• [Description of the task]: Reproduce the data exactly as given, except for any images.
(Material for this exercise Opens)
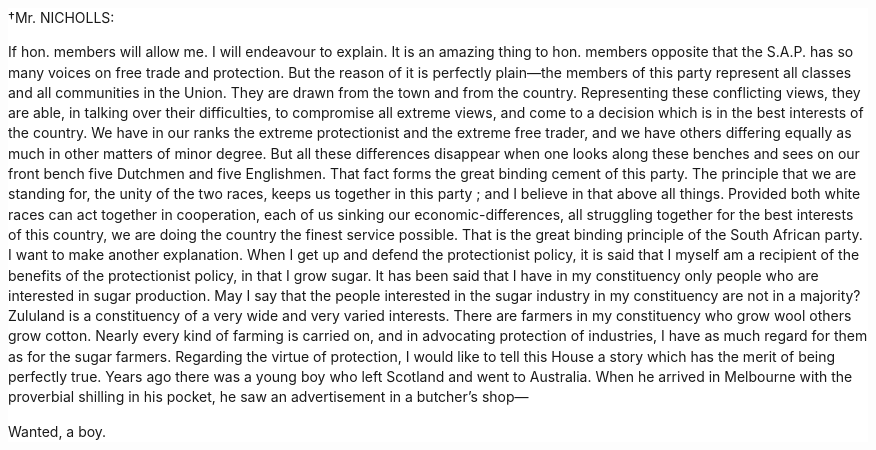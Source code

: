 <speech by="#nicholls">

<from>&#x2020;Mr. <person refersTo="hansard_za">NICHOLLS</person>:</from>

<p>If hon. members will allow me. I will endeavour to explain. It is an amazing thing to hon. members opposite that the S.A.P. has so many voices on free trade and protection. But the reason of it is perfectly plain&#x2014;the members of this party represent all classes and all communities in the Union. They are drawn from the town and from the country. Representing these conflicting views, they are able, in talking over their difficulties, to compromise all extreme views, and come to a decision which is in the best interests of the country. We have in our ranks the extreme protectionist and the extreme free trader, and we have others differing equally as much in other matters of minor degree. But all these differences disappear when one looks along these benches and sees on our front bench five Dutchmen and five Englishmen. That fact forms the great binding cement of this party. The principle that we are standing for, the unity of the two races, keeps us together in this party ; and I believe in that above all things. Provided both white races can act together in cooperation, each of us sinking our economic-differences, all struggling together for the best interests of this country, we are doing the country the finest service possible. That is the great binding principle of the South African party. I want to make another explanation. When I get up and defend the protectionist policy, it is said that I myself am a recipient of the benefits of the protectionist policy, in that I grow sugar. It has been said that I have in my constituency only people who are interested in sugar production. May I say that the people interested in the sugar industry in my constituency are not in a majority&#x003F; Zululand is a constituency of a very wide and very varied interests. There are farmers in my constituency who grow wool others grow cotton. Nearly every kind of farming is carried on, and in advocating protection of industries, I have as much regard for them as for the sugar farmers. Regarding the virtue of protection, I would like to tell this House a story which has the merit of being <span class="col_3015-3016" refersTo="page_0460"/>perfectly true. Years ago there was a young boy who left Scotland and went to Australia. When he arrived in Melbourne with the proverbial shilling in his pocket, he saw an advertisement in a butcher&#x2019;s shop&#x2014;</p>

<block name="quote">Wanted, a boy.</block>
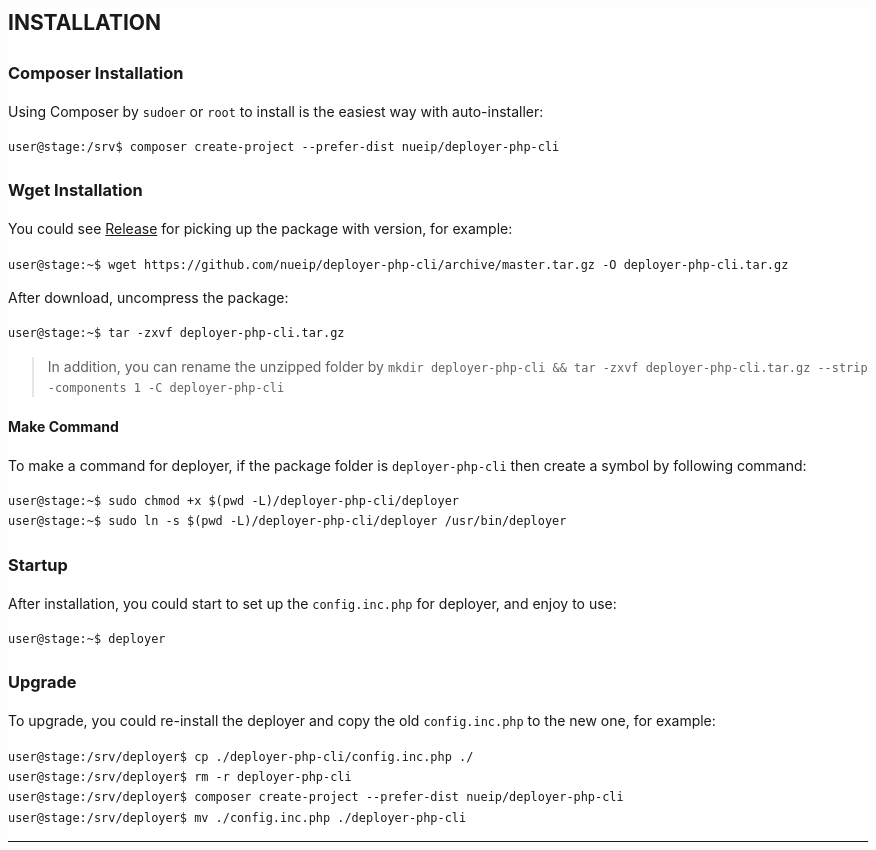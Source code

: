 ## INSTALLATION

### Composer Installation

Using Composer by `sudoer` or `root` to install is the easiest way with auto-installer:

```command
user@stage:/srv$ composer create-project --prefer-dist nueip/deployer-php-cli
```

### Wget Installation

You could see [Release](https://github.com/nueip/deployer-php-cli/releases) for picking up the package with version, for example:

```command
user@stage:~$ wget https://github.com/nueip/deployer-php-cli/archive/master.tar.gz -O deployer-php-cli.tar.gz
```

After download, uncompress the package:

```command
user@stage:~$ tar -zxvf deployer-php-cli.tar.gz
```

> In addition, you can rename the unzipped folder by  `mkdir deployer-php-cli && tar -zxvf deployer-php-cli.tar.gz --strip-components 1 -C deployer-php-cli`

#### Make Command

To make a command for deployer, if the package folder is `deployer-php-cli` then create a symbol by following command:

```command
user@stage:~$ sudo chmod +x $(pwd -L)/deployer-php-cli/deployer
user@stage:~$ sudo ln -s $(pwd -L)/deployer-php-cli/deployer /usr/bin/deployer
```

### Startup

After installation, you could start to set up the `config.inc.php` for deployer, and enjoy to use:

```command
user@stage:~$ deployer
```

### Upgrade

To upgrade, you could re-install the deployer and copy the old `config.inc.php` to the new one, for example:

```command
user@stage:/srv/deployer$ cp ./deployer-php-cli/config.inc.php ./
user@stage:/srv/deployer$ rm -r deployer-php-cli
user@stage:/srv/deployer$ composer create-project --prefer-dist nueip/deployer-php-cli
user@stage:/srv/deployer$ mv ./config.inc.php ./deployer-php-cli
```

---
(Material for this exercise Closes)
• [Solution]:
Source code

: <speech by="#nicholls">

<from>&#x2020;Mr. <person refersTo="hansard_za">NICHOLLS</person>:</from>

<p>If hon. members will allow me. I will endeavour to explain. It is an amazing thing to hon. members opposite that the S.A.P. has so many voices on free trade and protection. But the reason of it is perfectly plain&#x2014;the members of this party represent all classes and all communities in the Union. They are drawn from the town and from the country. Representing these conflicting views, they are able, in talking over their difficulties, to compromise all extreme views, and come to a decision which is in the best interests of the country. We have in our ranks the extreme protectionist and the extreme free trader, and we have others differing equally as much in other matters of minor degree. But all these differences disappear when one looks along these benches and sees on our front bench five Dutchmen and five Englishmen. That fact forms the great binding cement of this party. The principle that we are standing for, the unity of the two races, keeps us together in this party ; and I believe in that above all things. Provided both white races can act together in cooperation, each of us sinking our economic-differences, all struggling together for the best interests of this country, we are doing the country the finest service possible. That is the great binding principle of the South African party. I want to make another explanation. When I get up and defend the protectionist policy, it is said that I myself am a recipient of the benefits of the protectionist policy, in that I grow sugar. It has been said that I have in my constituency only people who are interested in sugar production. May I say that the people interested in the sugar industry in my constituency are not in a majority&#x003F; Zululand is a constituency of a very wide and very varied interests. There are farmers in my constituency who grow wool others grow cotton. Nearly every kind of farming is carried on, and in advocating protection of industries, I have as much regard for them as for the sugar farmers. Regarding the virtue of protection, I would like to tell this House a story which has the merit of being <span class="col_3015-3016" refersTo="page_0460"/>perfectly true. Years ago there was a young boy who left Scotland and went to Australia. When he arrived in Melbourne with the proverbial shilling in his pocket, he saw an advertisement in a butcher&#x2019;s shop&#x2014;</p>

<block name="quote">Wanted, a boy.</block>
Source code

: ## INSTALLATION

### Composer Installation

Using Composer by `sudoer` or `root` to install is the easiest way with auto-installer:

```command
user@stage:/srv$ composer create-project --prefer-dist nueip/deployer-php-cli
```

### Wget Installation

You could see [Release](https://github.com/nueip/deployer-php-cli/releases) for picking up the package with version, for example:

```command
user@stage:~$ wget https://github.com/nueip/deployer-php-cli/archive/master.tar.gz -O deployer-php-cli.tar.gz
```

After download, uncompress the package:

```command
user@stage:~$ tar -zxvf deployer-php-cli.tar.gz
```

> In addition, you can rename the unzipped folder by  `mkdir deployer-php-cli && tar -zxvf deployer-php-cli.tar.gz --strip-components 1 -C deployer-php-cli`

#### Make Command

To make a command for deployer, if the package folder is `deployer-php-cli` then create a symbol by following command:

```command
user@stage:~$ sudo chmod +x $(pwd -L)/deployer-php-cli/deployer
user@stage:~$ sudo ln -s $(pwd -L)/deployer-php-cli/deployer /usr/bin/deployer
```

### Startup

After installation, you could start to set up the `config.inc.php` for deployer, and enjoy to use:

```command
user@stage:~$ deployer
```

### Upgrade

To upgrade, you could re-install the deployer and copy the old `config.inc.php` to the new one, for example:

```command
user@stage:/srv/deployer$ cp ./deployer-php-cli/config.inc.php ./
user@stage:/srv/deployer$ rm -r deployer-php-cli
user@stage:/srv/deployer$ composer create-project --prefer-dist nueip/deployer-php-cli
user@stage:/srv/deployer$ mv ./config.inc.php ./deployer-php-cli
```

---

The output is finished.